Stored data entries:
====

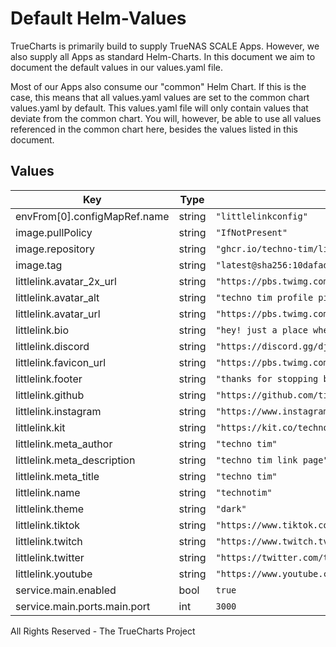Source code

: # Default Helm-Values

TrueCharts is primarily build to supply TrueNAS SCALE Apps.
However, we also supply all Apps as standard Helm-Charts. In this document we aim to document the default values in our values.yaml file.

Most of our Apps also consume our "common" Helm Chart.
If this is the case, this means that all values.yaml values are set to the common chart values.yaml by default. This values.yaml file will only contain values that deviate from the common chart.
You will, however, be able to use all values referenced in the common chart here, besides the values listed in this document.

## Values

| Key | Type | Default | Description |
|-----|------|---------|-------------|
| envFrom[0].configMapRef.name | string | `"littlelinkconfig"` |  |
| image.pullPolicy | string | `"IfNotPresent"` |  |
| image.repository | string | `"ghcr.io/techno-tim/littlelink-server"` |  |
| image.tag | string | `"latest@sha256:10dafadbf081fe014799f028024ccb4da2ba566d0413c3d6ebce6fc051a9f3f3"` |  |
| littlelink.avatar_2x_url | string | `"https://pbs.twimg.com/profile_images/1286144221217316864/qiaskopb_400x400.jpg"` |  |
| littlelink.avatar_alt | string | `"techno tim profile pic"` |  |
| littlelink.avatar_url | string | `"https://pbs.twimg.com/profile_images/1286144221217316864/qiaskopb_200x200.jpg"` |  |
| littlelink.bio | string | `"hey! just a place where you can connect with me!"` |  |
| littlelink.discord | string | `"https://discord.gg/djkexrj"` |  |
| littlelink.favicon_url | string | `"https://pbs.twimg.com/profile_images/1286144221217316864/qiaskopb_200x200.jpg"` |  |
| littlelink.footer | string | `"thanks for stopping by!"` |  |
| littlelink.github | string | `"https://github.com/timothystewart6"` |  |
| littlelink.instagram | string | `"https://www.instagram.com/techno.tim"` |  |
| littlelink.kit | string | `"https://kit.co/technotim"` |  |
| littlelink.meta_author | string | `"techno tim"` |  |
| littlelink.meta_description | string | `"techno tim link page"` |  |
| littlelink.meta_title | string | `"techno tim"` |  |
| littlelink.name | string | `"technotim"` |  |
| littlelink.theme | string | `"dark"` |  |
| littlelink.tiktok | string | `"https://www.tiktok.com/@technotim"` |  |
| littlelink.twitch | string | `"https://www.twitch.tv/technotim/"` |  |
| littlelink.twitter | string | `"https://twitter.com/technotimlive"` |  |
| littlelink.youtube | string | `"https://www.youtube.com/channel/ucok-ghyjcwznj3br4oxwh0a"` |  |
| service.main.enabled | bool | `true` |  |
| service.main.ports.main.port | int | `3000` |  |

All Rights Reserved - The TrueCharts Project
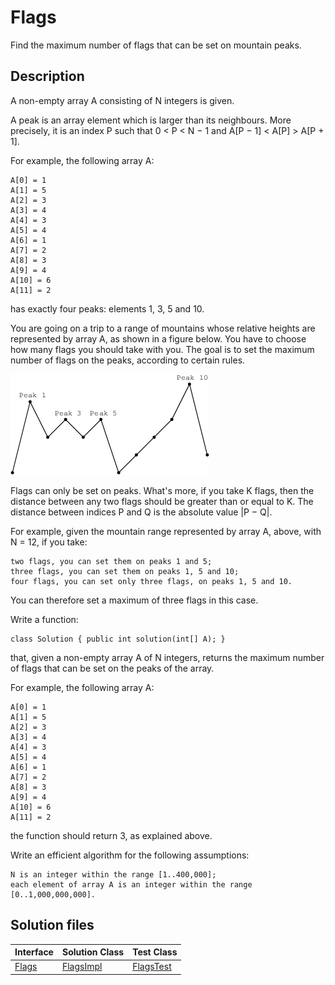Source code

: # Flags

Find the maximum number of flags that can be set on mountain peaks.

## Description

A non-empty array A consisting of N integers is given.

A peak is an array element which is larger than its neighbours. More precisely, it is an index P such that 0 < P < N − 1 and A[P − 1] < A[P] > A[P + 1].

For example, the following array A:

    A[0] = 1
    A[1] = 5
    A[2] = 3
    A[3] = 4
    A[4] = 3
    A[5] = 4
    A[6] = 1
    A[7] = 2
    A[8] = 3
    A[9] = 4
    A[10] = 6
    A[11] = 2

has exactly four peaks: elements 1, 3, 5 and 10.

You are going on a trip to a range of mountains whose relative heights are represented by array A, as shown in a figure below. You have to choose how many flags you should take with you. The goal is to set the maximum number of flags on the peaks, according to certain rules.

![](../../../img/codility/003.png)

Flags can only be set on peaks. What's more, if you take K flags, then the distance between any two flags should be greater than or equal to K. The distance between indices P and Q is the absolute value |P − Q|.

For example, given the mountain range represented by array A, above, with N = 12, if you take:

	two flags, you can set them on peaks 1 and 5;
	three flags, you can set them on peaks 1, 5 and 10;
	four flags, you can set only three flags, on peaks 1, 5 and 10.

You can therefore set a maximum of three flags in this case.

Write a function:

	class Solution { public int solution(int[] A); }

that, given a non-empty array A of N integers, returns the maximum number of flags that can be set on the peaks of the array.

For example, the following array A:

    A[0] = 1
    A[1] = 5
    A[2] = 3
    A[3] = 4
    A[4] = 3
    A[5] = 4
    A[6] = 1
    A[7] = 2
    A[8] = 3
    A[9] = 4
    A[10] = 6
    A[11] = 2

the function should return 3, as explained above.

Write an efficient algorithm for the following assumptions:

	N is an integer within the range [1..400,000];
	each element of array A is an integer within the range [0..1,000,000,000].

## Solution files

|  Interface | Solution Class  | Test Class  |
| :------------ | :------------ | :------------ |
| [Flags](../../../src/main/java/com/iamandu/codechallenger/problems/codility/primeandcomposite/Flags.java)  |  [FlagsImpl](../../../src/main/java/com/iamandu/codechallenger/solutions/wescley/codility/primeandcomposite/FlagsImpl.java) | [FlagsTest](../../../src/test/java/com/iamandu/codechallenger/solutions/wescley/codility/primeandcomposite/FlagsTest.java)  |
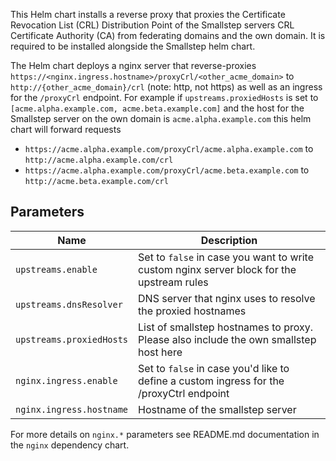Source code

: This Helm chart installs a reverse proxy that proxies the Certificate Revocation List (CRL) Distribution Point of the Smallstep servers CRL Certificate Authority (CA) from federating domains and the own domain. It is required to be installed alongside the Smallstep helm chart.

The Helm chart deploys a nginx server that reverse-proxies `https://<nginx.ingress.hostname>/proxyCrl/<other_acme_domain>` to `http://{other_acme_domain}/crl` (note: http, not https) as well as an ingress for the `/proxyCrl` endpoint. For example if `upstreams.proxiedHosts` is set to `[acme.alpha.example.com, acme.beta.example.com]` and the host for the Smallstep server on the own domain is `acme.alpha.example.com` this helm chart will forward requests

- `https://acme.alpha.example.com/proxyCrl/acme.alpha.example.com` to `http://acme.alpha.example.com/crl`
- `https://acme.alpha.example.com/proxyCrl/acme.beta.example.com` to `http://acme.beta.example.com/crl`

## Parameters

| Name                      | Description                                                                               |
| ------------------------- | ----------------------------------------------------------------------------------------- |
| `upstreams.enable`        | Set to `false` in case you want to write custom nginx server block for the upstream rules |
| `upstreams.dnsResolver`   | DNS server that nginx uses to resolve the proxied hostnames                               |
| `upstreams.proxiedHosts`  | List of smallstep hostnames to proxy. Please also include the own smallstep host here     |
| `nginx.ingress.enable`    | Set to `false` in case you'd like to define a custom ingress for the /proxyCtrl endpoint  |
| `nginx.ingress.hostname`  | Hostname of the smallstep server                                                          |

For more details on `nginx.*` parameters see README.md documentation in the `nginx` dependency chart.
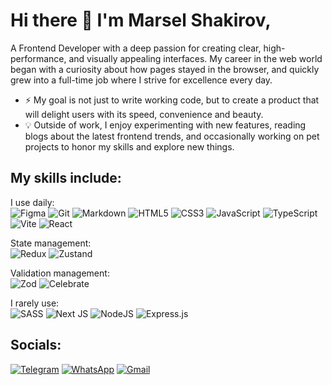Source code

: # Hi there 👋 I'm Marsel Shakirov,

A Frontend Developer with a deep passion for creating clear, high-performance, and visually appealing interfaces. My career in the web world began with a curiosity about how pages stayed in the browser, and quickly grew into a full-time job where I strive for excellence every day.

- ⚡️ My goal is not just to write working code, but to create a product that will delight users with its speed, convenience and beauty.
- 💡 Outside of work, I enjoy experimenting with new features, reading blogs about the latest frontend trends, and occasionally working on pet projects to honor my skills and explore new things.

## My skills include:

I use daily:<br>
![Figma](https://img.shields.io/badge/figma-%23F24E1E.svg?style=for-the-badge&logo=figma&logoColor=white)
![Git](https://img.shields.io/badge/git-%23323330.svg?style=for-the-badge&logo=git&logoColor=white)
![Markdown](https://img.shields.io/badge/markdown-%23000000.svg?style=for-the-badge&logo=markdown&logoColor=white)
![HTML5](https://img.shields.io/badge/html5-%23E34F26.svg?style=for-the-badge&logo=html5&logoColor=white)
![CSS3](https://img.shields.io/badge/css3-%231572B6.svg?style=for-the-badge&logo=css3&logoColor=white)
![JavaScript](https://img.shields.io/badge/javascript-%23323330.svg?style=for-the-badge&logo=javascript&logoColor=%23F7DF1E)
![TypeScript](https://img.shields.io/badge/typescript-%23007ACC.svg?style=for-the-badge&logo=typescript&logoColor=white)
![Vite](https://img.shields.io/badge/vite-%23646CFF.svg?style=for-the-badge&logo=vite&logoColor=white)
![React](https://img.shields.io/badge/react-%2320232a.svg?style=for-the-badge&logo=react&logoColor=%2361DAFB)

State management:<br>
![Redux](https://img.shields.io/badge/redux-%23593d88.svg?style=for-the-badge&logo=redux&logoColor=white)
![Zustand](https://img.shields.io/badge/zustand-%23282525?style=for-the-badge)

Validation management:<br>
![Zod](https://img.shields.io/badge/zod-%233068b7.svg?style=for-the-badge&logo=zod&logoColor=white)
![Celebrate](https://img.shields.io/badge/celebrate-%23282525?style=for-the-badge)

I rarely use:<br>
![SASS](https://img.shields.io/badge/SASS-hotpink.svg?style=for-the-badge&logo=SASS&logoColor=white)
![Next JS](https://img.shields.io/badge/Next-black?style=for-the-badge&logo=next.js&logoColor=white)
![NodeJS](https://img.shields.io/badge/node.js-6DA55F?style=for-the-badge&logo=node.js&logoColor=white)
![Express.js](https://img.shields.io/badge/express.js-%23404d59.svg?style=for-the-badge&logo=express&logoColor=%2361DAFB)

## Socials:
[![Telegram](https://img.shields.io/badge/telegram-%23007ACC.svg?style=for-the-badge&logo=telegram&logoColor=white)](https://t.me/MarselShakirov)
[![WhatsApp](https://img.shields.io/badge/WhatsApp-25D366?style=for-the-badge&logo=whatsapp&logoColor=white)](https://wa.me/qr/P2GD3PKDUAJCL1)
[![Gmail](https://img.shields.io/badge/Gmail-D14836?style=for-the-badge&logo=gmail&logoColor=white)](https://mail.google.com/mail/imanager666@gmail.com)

====

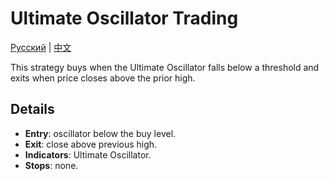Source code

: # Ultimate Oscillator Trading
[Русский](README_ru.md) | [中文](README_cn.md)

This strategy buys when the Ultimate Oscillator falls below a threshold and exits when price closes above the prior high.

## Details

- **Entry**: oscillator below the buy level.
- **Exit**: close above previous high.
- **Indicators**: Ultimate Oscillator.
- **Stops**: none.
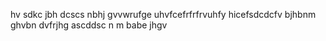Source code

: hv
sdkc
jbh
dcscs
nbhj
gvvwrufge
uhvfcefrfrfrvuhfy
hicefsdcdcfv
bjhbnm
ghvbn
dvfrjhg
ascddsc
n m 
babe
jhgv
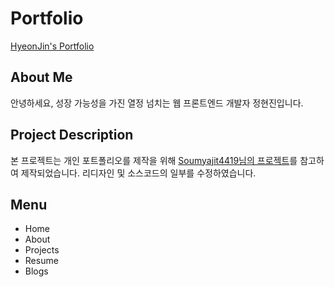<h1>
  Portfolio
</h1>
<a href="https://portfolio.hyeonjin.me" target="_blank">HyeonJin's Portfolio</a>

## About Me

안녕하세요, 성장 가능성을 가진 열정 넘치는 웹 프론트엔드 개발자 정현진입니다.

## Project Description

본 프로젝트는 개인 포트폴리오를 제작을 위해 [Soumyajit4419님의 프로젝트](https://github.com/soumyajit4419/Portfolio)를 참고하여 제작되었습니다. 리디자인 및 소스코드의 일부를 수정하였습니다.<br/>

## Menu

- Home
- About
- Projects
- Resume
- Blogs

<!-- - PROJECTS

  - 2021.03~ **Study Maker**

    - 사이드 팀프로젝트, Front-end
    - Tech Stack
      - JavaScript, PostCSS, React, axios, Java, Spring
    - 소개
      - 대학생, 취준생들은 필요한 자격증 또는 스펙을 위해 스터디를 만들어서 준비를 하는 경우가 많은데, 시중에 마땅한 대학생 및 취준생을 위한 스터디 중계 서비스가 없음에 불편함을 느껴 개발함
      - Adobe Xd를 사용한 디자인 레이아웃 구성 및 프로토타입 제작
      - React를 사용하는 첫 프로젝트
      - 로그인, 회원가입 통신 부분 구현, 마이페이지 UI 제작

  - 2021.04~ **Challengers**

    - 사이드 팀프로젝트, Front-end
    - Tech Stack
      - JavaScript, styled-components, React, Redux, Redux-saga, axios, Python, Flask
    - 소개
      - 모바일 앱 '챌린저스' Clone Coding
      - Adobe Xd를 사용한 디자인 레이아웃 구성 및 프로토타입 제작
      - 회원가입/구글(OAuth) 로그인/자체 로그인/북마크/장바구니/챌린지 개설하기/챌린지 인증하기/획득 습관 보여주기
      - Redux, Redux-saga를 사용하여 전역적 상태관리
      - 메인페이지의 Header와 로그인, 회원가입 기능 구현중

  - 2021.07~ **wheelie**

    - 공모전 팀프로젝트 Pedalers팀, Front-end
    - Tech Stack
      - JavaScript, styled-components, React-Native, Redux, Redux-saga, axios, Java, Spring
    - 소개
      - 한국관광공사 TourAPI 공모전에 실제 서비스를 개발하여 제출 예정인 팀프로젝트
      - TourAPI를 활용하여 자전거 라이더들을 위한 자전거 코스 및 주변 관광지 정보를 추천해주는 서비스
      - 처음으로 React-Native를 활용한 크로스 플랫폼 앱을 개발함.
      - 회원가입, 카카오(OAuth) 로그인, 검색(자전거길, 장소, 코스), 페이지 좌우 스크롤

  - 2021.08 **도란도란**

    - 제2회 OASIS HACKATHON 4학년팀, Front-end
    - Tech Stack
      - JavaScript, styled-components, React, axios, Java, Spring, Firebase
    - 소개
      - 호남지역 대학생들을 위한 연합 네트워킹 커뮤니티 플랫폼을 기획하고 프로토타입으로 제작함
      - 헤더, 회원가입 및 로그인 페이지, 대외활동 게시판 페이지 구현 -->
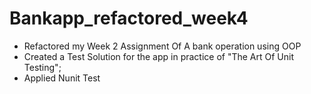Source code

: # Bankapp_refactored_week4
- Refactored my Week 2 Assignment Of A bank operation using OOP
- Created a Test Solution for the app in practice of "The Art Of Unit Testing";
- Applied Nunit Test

====

AIM OF THE EXERCISE>
Looking at the data, how many lines hold the string "function"? Reply with the number alone.

TASK OUTPUT>
2